From the owner's manual to the Steelhead;
An effective means of varying the load seen by the MC cartridge has been included in the form of a 5-position rotary switch. This switch selects various taps on a specially manufactured dual-primary bi-filar wound, high-bandwidth low-resistance and multiple-shielded nickel-core step-up autoformer. A drama to make, the autoformer permits the minute MC cartridge signal power to be efficiently and transparently transformed from low-volts/high-current to high-volts/ low-current. By avoiding conventional parasitic cartridge termination resistors, none of the MC cartridge’s tiny signal power is thrown away before amplification. This results in improved system signal-to-noise ratio. Quite worthwhile provided, as in the STEELHEAD, the autoformer has the necessary performance for the job. This pivotal component has had engineering attention lavished upon it in the only way possible or practical: The Manley Labs magnetics department. In-house transformer prototyping and manufacturing capabilities permit realization of extraordinary transformer designs.
Since an autoformer only differs from a transformer by having no secondary winding I don't understand your comment Lewm.
Also from the manual:
5. SWITCH-SELECTABLE AMPLIFIER GAIN
Cartridge output levels and downstream line-level interconnect drive voltage requirements can vary greatly between manufacturers.

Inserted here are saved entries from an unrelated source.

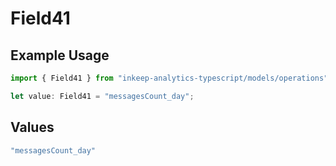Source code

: # Field41

## Example Usage

```typescript
import { Field41 } from "inkeep-analytics-typescript/models/operations";

let value: Field41 = "messagesCount_day";
```

## Values

```typescript
"messagesCount_day"
```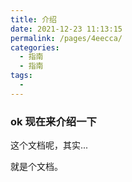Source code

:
 ```yaml
---
title: 介绍
date: 2021-12-23 11:13:15
permalink: /pages/4eecca/
categories:
  - 指南
  - 指南
tags:
  - 
---
```


### ok 现在来介绍一下

这个文档呢，其实...

就是个文档。
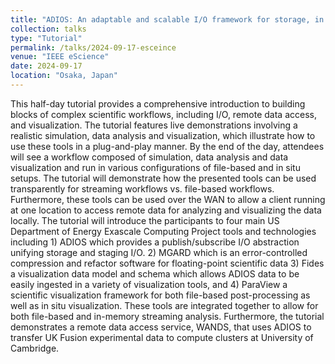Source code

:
 ```yaml
---
title: "ADIOS: An adaptable and scalable I/O framework for storage, in situ data processing and wide-area data transfer"
collection: talks
type: "Tutorial"
permalink: /talks/2024-09-17-esceince
venue: "IEEE eScience"
date: 2024-09-17
location: "Osaka, Japan"
---
```



This half-day tutorial provides a comprehensive introduction to building blocks of complex scientific workflows, including I/O, remote data access, and visualization. The tutorial features live demonstrations involving a realistic simulation, data analysis and visualization, which illustrate how to use these tools in a plug-and-play manner. By the end of the day, attendees will see a workflow composed of simulation, data analysis and data visualization and run in various configurations of file-based and in situ setups. The tutorial will demonstrate how the presented tools can be used transparently for streaming workflows vs. file-based workflows. Furthermore, these tools can be used over the WAN to allow a client running at one location to access remote data for analyzing and visualizing the data locally. The tutorial will introduce the participants to four main US Department of Energy Exascale Computing Project tools and technologies including 1) ADIOS which provides a publish/subscribe I/O abstraction unifying storage and staging I/O. 2) MGARD which is an error-controlled compression and refactor software for floating-point scientific data 3) Fides a visualization data model and schema which allows ADIOS data to be easily ingested in a variety of visualization tools, and 4) ParaView a scientific visualization framework for both file-based post-processing as well as in situ visualization. These tools are integrated together to allow for both file-based and in-memory streaming analysis. Furthermore, the tutorial demonstrates a remote data access service, WANDS, that uses ADIOS to transfer UK Fusion experimental data to compute clusters at University of Cambridge.
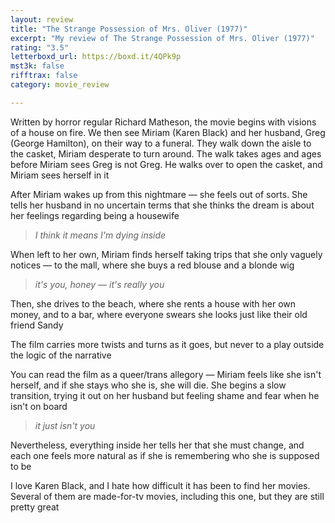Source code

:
 ```yaml
---
layout: review
title: "The Strange Possession of Mrs. Oliver (1977)"
excerpt: "My review of The Strange Possession of Mrs. Oliver (1977)"
rating: "3.5"
letterboxd_url: https://boxd.it/4QPk9p
mst3k: false
rifftrax: false
category: movie_review

---
```


Written by horror regular Richard Matheson, the movie begins with visions of a house on fire. We then see Miriam (Karen Black) and her husband, Greg (George Hamilton), on their way to a funeral. They walk down the aisle to the casket, Miriam desperate to turn around. The walk takes ages and ages before Miriam sees Greg is not Greg. He walks over to open the casket, and Miriam sees herself in it

After Miriam wakes up from this nightmare — she feels out of sorts. She tells her husband in no uncertain terms that she thinks the dream is about her feelings regarding being a housewife
<blockquote><i>I think it means I'm dying inside</i></blockquote>When left to her own, Miriam finds herself taking trips that she only vaguely notices — to the mall, where she buys a red blouse and a blonde wig
<blockquote><i>it's you, honey — it's really you</i></blockquote>Then, she drives to the beach, where she rents a house with her own money, and to a bar, where everyone swears she looks just like their old friend Sandy

The film carries more twists and turns as it goes, but never to a play outside the logic of the narrative

You can read the film as a queer/trans allegory — Miriam feels like she isn't herself, and if she stays who she is, she will die. She begins a slow transition, trying it out on her husband but feeling shame and fear when he isn't on board
<blockquote><i>it just isn't you</i></blockquote>Nevertheless, everything inside her tells her that she must change, and each one feels more natural as if she is remembering who she is supposed to be

I love Karen Black, and I hate how difficult it has been to find her movies. Several of them are made-for-tv movies, including this one, but they are still pretty great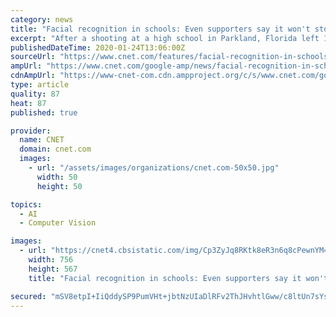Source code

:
```yaml
---
category: news
title: "Facial recognition in schools: Even supporters say it won't stop shootings"
excerpt: "After a shooting at a high school in Parkland, Florida left 17 people dead, RealNetworks decided to make its facial recognition technology available for free to schools across the US and Canada. If school officials could detect strangers on their campuses, they might be able to stop shooters before they got to a classroom. Anxious to keep ..."
publishedDateTime: 2020-01-24T13:06:00Z
sourceUrl: "https://www.cnet.com/features/facial-recognition-in-schools-even-supporters-say-it-wont-stop-shootings/"
ampUrl: "https://www.cnet.com/google-amp/news/facial-recognition-in-schools-even-supporters-say-it-wont-stop-shootings/"
cdnAmpUrl: "https://www-cnet-com.cdn.ampproject.org/c/s/www.cnet.com/google-amp/news/facial-recognition-in-schools-even-supporters-say-it-wont-stop-shootings/"
type: article
quality: 87
heat: 87
published: true

provider:
  name: CNET
  domain: cnet.com
  images:
    - url: "/assets/images/organizations/cnet.com-50x50.jpg"
      width: 50
      height: 50

topics:
  - AI
  - Computer Vision

images:
  - url: "https://cnet4.cbsistatic.com/img/Cp3ZyJq8RKtk8eR3n6q8cPewnYM=/756x567/2019/03/28/4cdf26ed-f398-47c4-9495-b22006b4e019/facial-recognition-seq-00-04-33-00-still001.png"
    width: 756
    height: 567
    title: "Facial recognition in schools: Even supporters say it won't stop shootings"

secured: "mSV8etpI+IiQddySP9PumVHt+jbtNzUIaDlRFv2ThJHvhtlGww/c8ltUn7sYsv9qjc9GdMaFGi2uWSHoMxDnGtGC02TxD/MWiOtd2MAe0ANY9dcBChgWTxwADI/6rv+YAgM+AK7Xpuy8ZGqA+YlJfA3dz9oY9flgDEFzhbWGYlvIOv+PgTdv0x+QF9vqm7/TTZ/hVC/oq3ADjagL/qJWMO0qAiLZRPsJwWGAvjsdlGJLcSfesgBi4CtLkwsiJlmCdINNZKNMZH98MsVoKg7i10QK8D06X5W3WiOarhxk6ndhrk6SFViIfAJL1GCgLGTqtU8ax5OJ+aGn8pDFGkHSMSaoZk8LHUqlctVpmv6E5FbNidesxQ5fYlcHUxHi2S+zlwl7ziKee5wtWu837ui9YFPWe6+k4sWH5AKRE1foAWTWOsa7REaPNFACZS8yErqWM+oTbzSxXqtl8HnKCq9WQFBqwmT9PRSAvowWL3NRhT8=;BRAvWfvLIW3lwBIOtei66w=="
---
```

Hence a four-step amplifier-block gain control has been included to accommodate these differences, as well as differing cartridge sensitivities. You may select from 50 to 65 dB of gain in 5 dB steps. The gain figure is referred to amplifier gain at 1 kHz. Notice that the pre-amp gain is about 20 dB higher (10 times) at 20 Hz and about 20 dB lower (0.1 times) at 20,000 Hz. The MC step-up autoformer may also provide approximately 2 to 12 dB of additional voltage gain depending on cartridge source impedance and load switch setting.